McCain-Feingold seems a done deal

After a dramatic final tussle, the first sweeping campaign reform since the 1970s seems ready to pass the Senate.

Published March 30, 2001 9:00AM (EST)

It was 1995 when Sens. John McCain, R-Ariz., and Russ Feingold, D-Wis., first offered a bill to reform the way money is raised to fund federal electoral campaigns. And though some legislative maneuvering remains and a final vote isn't scheduled until Monday at 5 p.m. EST, the efforts of the two look as if they have finally paid off. The last controversial amendment failed to pass the Senate Thursday afternoon -- to the dismay of President Bush, the GOP leadership and, behind closed doors, even some Democrats.

The McCain-Feingold campaign finance reform bill, anticipated to pass Monday, will ban unlimited, unregulated gifts of campaign cash known as "soft money" to the Republican and Democratic parties. The bill will also ban all "issue" TV and radio ads against candidates funded by labor or corporate dollars within 30 days of a primary and 60 days of an election. Should it ultimately become law, the bill would arguably be the most sweeping campaign reform since the post-Watergate era more than a quarter-century ago.

While Republicans wanted to call for a final vote Thursday evening, Democrats insisted on a few odd amendments. Late into the evening Thursday, an agreement was worked out in which debate could proceed all night, and some votes on amendments were scheduled for Friday.
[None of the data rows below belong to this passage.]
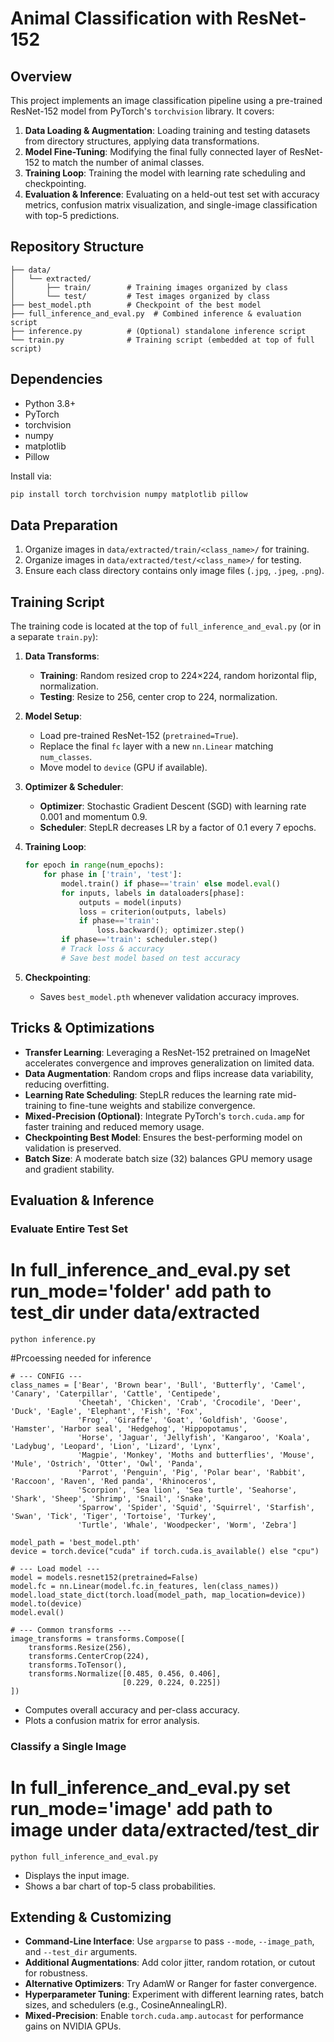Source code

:# Animal Classification with ResNet-152

## Overview
This project implements an image classification pipeline using a pre-trained ResNet-152 model from PyTorch's `torchvision` library. It covers:

1. **Data Loading & Augmentation**: Loading training and testing datasets from directory structures, applying data transformations.
2. **Model Fine-Tuning**: Modifying the final fully connected layer of ResNet-152 to match the number of animal classes.
3. **Training Loop**: Training the model with learning rate scheduling and checkpointing.
4. **Evaluation & Inference**: Evaluating on a held-out test set with accuracy metrics, confusion matrix visualization, and single-image classification with top-5 predictions.

## Repository Structure
```
├── data/
│   └── extracted/
│       ├── train/        # Training images organized by class
│       └── test/         # Test images organized by class
├── best_model.pth        # Checkpoint of the best model
├── full_inference_and_eval.py  # Combined inference & evaluation script
├── inference.py          # (Optional) standalone inference script
└── train.py              # Training script (embedded at top of full script)
```

## Dependencies
- Python 3.8+
- PyTorch
- torchvision
- numpy
- matplotlib
- Pillow

Install via:
```bash
pip install torch torchvision numpy matplotlib pillow
```

## Data Preparation
1. Organize images in `data/extracted/train/<class_name>/` for training.
2. Organize images in `data/extracted/test/<class_name>/` for testing.
3. Ensure each class directory contains only image files (`.jpg`, `.jpeg`, `.png`).

## Training Script
The training code is located at the top of `full_inference_and_eval.py` (or in a separate `train.py`):

1. **Data Transforms**:
   - **Training**: Random resized crop to 224×224, random horizontal flip, normalization.
   - **Testing**: Resize to 256, center crop to 224, normalization.

2. **Model Setup**:
   - Load pre-trained ResNet-152 (`pretrained=True`).
   - Replace the final `fc` layer with a new `nn.Linear` matching `num_classes`.
   - Move model to `device` (GPU if available).

3. **Optimizer & Scheduler**:
   - **Optimizer**: Stochastic Gradient Descent (SGD) with learning rate 0.001 and momentum 0.9.
   - **Scheduler**: StepLR decreases LR by a factor of 0.1 every 7 epochs.

4. **Training Loop**:
   ```python
   for epoch in range(num_epochs):
       for phase in ['train', 'test']:
           model.train() if phase=='train' else model.eval()
           for inputs, labels in dataloaders[phase]:
               outputs = model(inputs)
               loss = criterion(outputs, labels)
               if phase=='train':
                   loss.backward(); optimizer.step()
           if phase=='train': scheduler.step()
           # Track loss & accuracy
           # Save best model based on test accuracy
   ```

5. **Checkpointing**:
   - Saves `best_model.pth` whenever validation accuracy improves.

## Tricks & Optimizations
- **Transfer Learning**: Leveraging a ResNet-152 pretrained on ImageNet accelerates convergence and improves generalization on limited data.
- **Data Augmentation**: Random crops and flips increase data variability, reducing overfitting.
- **Learning Rate Scheduling**: StepLR reduces the learning rate mid-training to fine-tune weights and stabilize convergence.
- **Mixed-Precision (Optional)**: Integrate PyTorch's `torch.cuda.amp` for faster training and reduced memory usage.
- **Checkpointing Best Model**: Ensures the best-performing model on validation is preserved.
- **Batch Size**: A moderate batch size (32) balances GPU memory usage and gradient stability.

## Evaluation & Inference
### Evaluate Entire Test Set

# In full_inference_and_eval.py set run_mode='folder' add path to test_dir under data/extracted

```
python inference.py
```
#Prcoessing needed for inference

```
# --- CONFIG ---
class_names = ['Bear', 'Brown bear', 'Bull', 'Butterfly', 'Camel', 'Canary', 'Caterpillar', 'Cattle', 'Centipede', 
               'Cheetah', 'Chicken', 'Crab', 'Crocodile', 'Deer', 'Duck', 'Eagle', 'Elephant', 'Fish', 'Fox', 
               'Frog', 'Giraffe', 'Goat', 'Goldfish', 'Goose', 'Hamster', 'Harbor seal', 'Hedgehog', 'Hippopotamus', 
               'Horse', 'Jaguar', 'Jellyfish', 'Kangaroo', 'Koala', 'Ladybug', 'Leopard', 'Lion', 'Lizard', 'Lynx', 
               'Magpie', 'Monkey', 'Moths and butterflies', 'Mouse', 'Mule', 'Ostrich', 'Otter', 'Owl', 'Panda', 
               'Parrot', 'Penguin', 'Pig', 'Polar bear', 'Rabbit', 'Raccoon', 'Raven', 'Red panda', 'Rhinoceros', 
               'Scorpion', 'Sea lion', 'Sea turtle', 'Seahorse', 'Shark', 'Sheep', 'Shrimp', 'Snail', 'Snake', 
               'Sparrow', 'Spider', 'Squid', 'Squirrel', 'Starfish', 'Swan', 'Tick', 'Tiger', 'Tortoise', 'Turkey', 
               'Turtle', 'Whale', 'Woodpecker', 'Worm', 'Zebra']

model_path = 'best_model.pth'
device = torch.device("cuda" if torch.cuda.is_available() else "cpu")

# --- Load model ---
model = models.resnet152(pretrained=False)
model.fc = nn.Linear(model.fc.in_features, len(class_names))
model.load_state_dict(torch.load(model_path, map_location=device))
model.to(device)
model.eval()

# --- Common transforms ---
image_transforms = transforms.Compose([
    transforms.Resize(256),
    transforms.CenterCrop(224),
    transforms.ToTensor(),
    transforms.Normalize([0.485, 0.456, 0.406],
                         [0.229, 0.224, 0.225])
])
```

- Computes overall accuracy and per-class accuracy.
- Plots a confusion matrix for error analysis.

### Classify a Single Image

# In full_inference_and_eval.py set run_mode='image' add path to image under data/extracted/test_dir
```
python full_inference_and_eval.py
```
- Displays the input image.
- Shows a bar chart of top-5 class probabilities.

## Extending & Customizing
- **Command-Line Interface**: Use `argparse` to pass `--mode`, `--image_path`, and `--test_dir` arguments.
- **Additional Augmentations**: Add color jitter, random rotation, or cutout for robustness.
- **Alternative Optimizers**: Try AdamW or Ranger for faster convergence.
- **Hyperparameter Tuning**: Experiment with different learning rates, batch sizes, and schedulers (e.g., CosineAnnealingLR).
- **Mixed-Precision**: Enable `torch.cuda.amp.autocast` for performance gains on NVIDIA GPUs.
Regardless, with the defeat of the last controversial amendment, the McCain-Feingold bill looked like a fait accompli.

It has been a hard-fought battle, with all sorts of sniping from both the left and the right. Because the Democratic Party had achieved parity with the Republicans last year in raising soft money -- and has never been close to the GOP on regulated, limited "hard" dollars -- many Democrats started peeling from the fold.

"In the course of the last two weeks, I have had more conversations with partisan Democrats than in the last two decades," said Sen. Mitch McConnell, R-Ky., the leading opponent of the McCain-Feingold bill. "There's been a sense of panic. There's been a sense of foreboding. They've asked me, 'Are you going to be able to kill this thing?'"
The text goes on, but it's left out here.